On 20 September 1991, the JNA transferred troops to the front at Vukovar via the Višegrad region of northeastern Bosnia. In response, local Croats and Bosniaks set up barricades and machine-gun posts. They halted a column of 60 JNA tanks but were dispersed by force the following day. More than 1,000 people had to flee the area. This action, nearly seven months before the start of the Bosnian War, caused the first casualties of the Yugoslav Wars in Bosnia.
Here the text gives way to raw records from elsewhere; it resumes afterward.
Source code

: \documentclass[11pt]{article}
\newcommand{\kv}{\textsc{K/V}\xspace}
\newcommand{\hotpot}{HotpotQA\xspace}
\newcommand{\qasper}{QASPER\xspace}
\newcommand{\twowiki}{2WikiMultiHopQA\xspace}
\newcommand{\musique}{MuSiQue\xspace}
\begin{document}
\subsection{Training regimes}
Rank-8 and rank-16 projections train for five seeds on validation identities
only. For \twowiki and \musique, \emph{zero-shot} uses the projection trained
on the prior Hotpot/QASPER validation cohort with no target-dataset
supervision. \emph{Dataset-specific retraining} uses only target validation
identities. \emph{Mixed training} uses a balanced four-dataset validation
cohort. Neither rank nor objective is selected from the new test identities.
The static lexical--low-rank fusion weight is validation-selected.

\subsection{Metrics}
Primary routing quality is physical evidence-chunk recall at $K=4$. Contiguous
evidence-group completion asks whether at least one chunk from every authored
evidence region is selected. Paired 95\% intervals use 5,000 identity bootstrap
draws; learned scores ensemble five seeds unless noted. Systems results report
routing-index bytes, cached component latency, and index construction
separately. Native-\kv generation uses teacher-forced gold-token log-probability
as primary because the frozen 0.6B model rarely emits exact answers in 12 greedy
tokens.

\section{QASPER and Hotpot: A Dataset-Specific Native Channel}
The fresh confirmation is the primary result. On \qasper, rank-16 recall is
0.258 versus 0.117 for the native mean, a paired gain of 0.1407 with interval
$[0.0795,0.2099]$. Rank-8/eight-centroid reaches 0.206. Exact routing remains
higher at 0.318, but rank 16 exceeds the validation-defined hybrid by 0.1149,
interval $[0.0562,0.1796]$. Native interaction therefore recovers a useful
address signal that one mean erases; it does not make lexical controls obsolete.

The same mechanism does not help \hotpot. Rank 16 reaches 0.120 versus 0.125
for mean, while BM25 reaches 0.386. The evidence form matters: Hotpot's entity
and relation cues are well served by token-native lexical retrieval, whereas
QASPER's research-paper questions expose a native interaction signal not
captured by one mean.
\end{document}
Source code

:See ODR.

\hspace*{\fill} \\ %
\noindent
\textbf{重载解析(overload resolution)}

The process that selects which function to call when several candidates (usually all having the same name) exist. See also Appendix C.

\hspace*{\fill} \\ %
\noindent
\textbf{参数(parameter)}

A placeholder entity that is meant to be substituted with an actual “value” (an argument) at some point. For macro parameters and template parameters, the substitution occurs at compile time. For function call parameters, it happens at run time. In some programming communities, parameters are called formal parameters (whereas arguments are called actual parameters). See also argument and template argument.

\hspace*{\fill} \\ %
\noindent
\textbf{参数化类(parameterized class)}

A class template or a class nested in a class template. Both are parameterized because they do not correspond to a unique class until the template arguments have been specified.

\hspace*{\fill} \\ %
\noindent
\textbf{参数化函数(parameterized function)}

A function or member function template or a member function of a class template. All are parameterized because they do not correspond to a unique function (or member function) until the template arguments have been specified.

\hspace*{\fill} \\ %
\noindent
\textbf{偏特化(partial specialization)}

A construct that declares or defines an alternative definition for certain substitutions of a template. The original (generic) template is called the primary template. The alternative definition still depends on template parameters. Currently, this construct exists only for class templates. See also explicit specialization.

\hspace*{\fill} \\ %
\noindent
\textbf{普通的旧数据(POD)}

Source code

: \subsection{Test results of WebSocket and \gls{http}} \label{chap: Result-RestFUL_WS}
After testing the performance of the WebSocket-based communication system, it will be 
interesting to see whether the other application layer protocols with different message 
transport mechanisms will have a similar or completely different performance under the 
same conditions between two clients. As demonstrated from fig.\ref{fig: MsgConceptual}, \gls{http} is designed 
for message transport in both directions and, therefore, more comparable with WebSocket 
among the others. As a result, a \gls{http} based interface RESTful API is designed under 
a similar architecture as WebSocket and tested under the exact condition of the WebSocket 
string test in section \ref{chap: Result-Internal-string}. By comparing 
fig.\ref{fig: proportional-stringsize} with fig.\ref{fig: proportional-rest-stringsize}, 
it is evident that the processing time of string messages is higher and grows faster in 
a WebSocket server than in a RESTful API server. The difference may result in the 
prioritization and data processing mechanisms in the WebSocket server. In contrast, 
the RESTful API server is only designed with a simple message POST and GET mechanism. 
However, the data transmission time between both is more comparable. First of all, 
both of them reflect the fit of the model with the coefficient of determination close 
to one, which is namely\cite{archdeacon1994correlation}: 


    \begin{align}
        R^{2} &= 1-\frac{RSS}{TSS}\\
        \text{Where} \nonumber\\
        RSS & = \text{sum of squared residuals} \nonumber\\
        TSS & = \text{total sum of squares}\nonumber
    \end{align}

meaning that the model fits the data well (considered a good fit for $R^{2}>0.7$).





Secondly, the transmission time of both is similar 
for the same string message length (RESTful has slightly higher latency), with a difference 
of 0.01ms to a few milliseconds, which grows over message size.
On 25 September 1991, the United Nations Security Council passed Resolution 713, imposing an arms embargo on all of the former Yugoslav territories. The embargo hurt the Army of Republic of Bosnia and Herzegovina the most because the Republic of Serbia inherited the lion's share of the Yugoslav People Army's arsenal and the Croatian Army could smuggle weapons through its coast. Over 55% of the armories and barracks of the former Yugoslavia were located in Bosnia, owing to its mountainous terrain in anticipation of a guerrilla war had Yugoslavia been invaded, but many of those factories (such as the UNIS PRETIS factory in Vogošća) were under Serb control, and others were inoperable due to a lack of electricity and raw materials.
On 18 November 1991, the Croatian Community of Herzeg-Bosnia was established in Mostar. Mate Boban was chosen as its president. Its founding document said: "The Community will respect the democratically elected government of the Republic of Bosnia and Herzegovina for as long as exists the state independence of Bosnia and Herzegovina in relation to the former, or any other, Yugoslavia".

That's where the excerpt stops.